I fiori di Bach
Da qualche tempo ha preso campo – diventando una sorta di moda terapeutica – una terapia basata sui fiori, denominata, sulla base delle teorie del suo ideatore, Fiori di Bach.
La teoria alla base di questa medicina alternativa suggerisce che, alla base dell’insorgenza della sintomatologia fisica, vi siano le emozioni e i fattori psicologici dell’individuo.
In parte – dato che non posso svincolarmi dall’insegnamento che ho seguito assieme a voi in questi decenni – questa concezione coincide con quanto insegnato dalle nostre Guide, anche se credo che la semplifichi eccessivamente, trascurando o non tenendo conto del cammino spirituale che l’individuo ha compiuto nel suo percorso evolutivo.
La terapia suggerita – detta in maniera molto semplice – è basata sull’impiego dei fiori, ai quali viene attribuita la capacità di modificare positivamente l’emotività del paziente e, di conseguenza, il suo porsi in maniera razionale, nei confronti della malattia, dando in questa maniera il via al processo di guarigione del sintomo grazie al conseguimento di un ritrovato equilibrio tra i propri desideri e le proprie attività reattive e decisionali.
Non voglio entrare nella diatriba con la scienza medica ufficiale che bolla come conseguenza dell’effetto placebo ogni risultato apparentemente conseguito da tale medicina alternativa ma vorrei limitarmi ad alcune considerazioni di tipo teorico e basate sul semplice buon senso (e quindi, probabilmente, facilmente contestabili da ognuno di voi).
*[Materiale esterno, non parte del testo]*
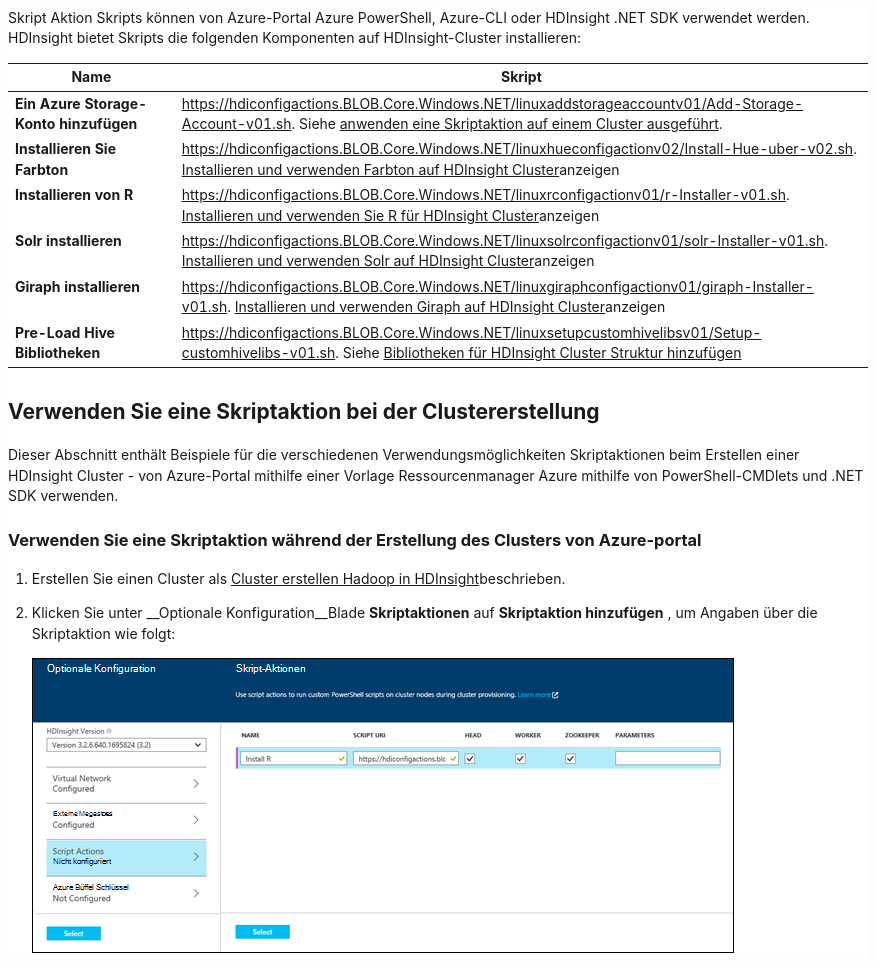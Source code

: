 Skript Aktion Skripts können von Azure-Portal Azure PowerShell, Azure-CLI oder HDInsight .NET SDK verwendet werden. HDInsight bietet Skripts die folgenden Komponenten auf HDInsight-Cluster installieren:

Name | Skript
----- | -----
**Ein Azure Storage-Konto hinzufügen** | https://hdiconfigactions.BLOB.Core.Windows.NET/linuxaddstorageaccountv01/Add-Storage-Account-v01.sh. Siehe [anwenden eine Skriptaktion auf einem Cluster ausgeführt](#apply-a-script-action-to-a-running-cluster).
**Installieren Sie Farbton** | https://hdiconfigactions.BLOB.Core.Windows.NET/linuxhueconfigactionv02/Install-Hue-uber-v02.sh. [Installieren und verwenden Farbton auf HDInsight Cluster](hdinsight-hadoop-hue-linux.md)anzeigen
**Installieren von R** | https://hdiconfigactions.BLOB.Core.Windows.NET/linuxrconfigactionv01/r-Installer-v01.sh. [Installieren und verwenden Sie R für HDInsight Cluster](hdinsight-hadoop-r-scripts-linux.md)anzeigen
**Solr installieren** | https://hdiconfigactions.BLOB.Core.Windows.NET/linuxsolrconfigactionv01/solr-Installer-v01.sh. [Installieren und verwenden Solr auf HDInsight Cluster](hdinsight-hadoop-solr-install-linux.md)anzeigen
**Giraph installieren** | https://hdiconfigactions.BLOB.Core.Windows.NET/linuxgiraphconfigactionv01/giraph-Installer-v01.sh. [Installieren und verwenden Giraph auf HDInsight Cluster](hdinsight-hadoop-giraph-install-linux.md)anzeigen
| **Pre-Load Hive Bibliotheken** | https://hdiconfigactions.BLOB.Core.Windows.NET/linuxsetupcustomhivelibsv01/Setup-customhivelibs-v01.sh. Siehe [Bibliotheken für HDInsight Cluster Struktur hinzufügen](hdinsight-hadoop-add-hive-libraries.md) |

## <a name="use-a-script-action-during-cluster-creation"></a>Verwenden Sie eine Skriptaktion bei der Clustererstellung

Dieser Abschnitt enthält Beispiele für die verschiedenen Verwendungsmöglichkeiten Skriptaktionen beim Erstellen einer HDInsight Cluster - von Azure-Portal mithilfe einer Vorlage Ressourcenmanager Azure mithilfe von PowerShell-CMDlets und .NET SDK verwenden.

### <a name="use-a-script-action-during-cluster-creation-from-the-azure-portal"></a>Verwenden Sie eine Skriptaktion während der Erstellung des Clusters von Azure-portal

1. Erstellen Sie einen Cluster als [Cluster erstellen Hadoop in HDInsight](hdinsight-provision-clusters.md#portal)beschrieben.

2. Klicken Sie unter __Optionale Konfiguration__Blade **Skriptaktionen** auf **Skriptaktion hinzufügen** , um Angaben über die Skriptaktion wie folgt:

    ![Anpassen ein Clusters verwenden Sie Skriptaktion](./media/hdinsight-hadoop-customize-cluster-linux/HDI.CreateCluster.8.png)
Che i fiori possano, col loro aspetto e con le loro essenze, esercitare una certa influenza sulla condizione emotiva dell’essere umano ritengo che sia indubitabile: nella tradizione dell’umanità molti fiori sono stati adoperati come simboli, accettati comunemente nel pensiero delle varie civiltà (si pensi, ad esempio al giglio come simbolo di purezza) ed entrati stabilmente nell’immaginario collettivo. Da lì, però, ad arrivare ad affermare che abbiano la capacità di equilibrare lo stato emotivo e psichico dell’individuo il passo, secondo me, è piuttosto lungo e azzardato ritenendo che con tale terapia si possa arrivare ad ottenere effetti curativi tali da risolvere la malattia e non solo di innescare qualche effetto di temporanea attenuazione del sintomo mentre le risposte del fisico dell’individuo operano per cercare di opporsi allo squilibrio fisiologico che ha innescato la patologia.
Nota di uma
Mentre preparo il post leggo queste affermazioni di Francesco e un disagio mi sale: non è questa la sede per polemizzare con lui, o per confutare quanto dice e dunque non lo farò. Preparare questo materiale significa anche lavorare su contenuti di cui non si condivide una parte o l’insieme. Tacere significherebbe essere un ricettore amorfo ma quest’opera di pubblicazione che dura da otto anni non permette alcuna passività, se non altro per le ingenti energie che richiede.
Non ritengo, quindi, che sia concettualmente facile da accettare che l’impiego delle proprietà dei fiori come cura possa veramente portare all’eliminazione della patologia (tuttalpiù, lo ripeto, a una cura o a un sollievo del sintomo), così come la fitoterapia può essere utile e coadiuvante per molte patologie ma difficilmente arriva a curare veramente gran parte delle malattie di una media o grande gravità, a meno che non si tratti di patologie di livello in un certo qual modo superficiale e non profondo, quali i problemi dermatologici, di stomaco, di intestino, di ipertensione e via dicendo, specialmente nei casi in cui non si tratti di malattie derivanti da altre disfunzioni organiche ben più profonde e complesse.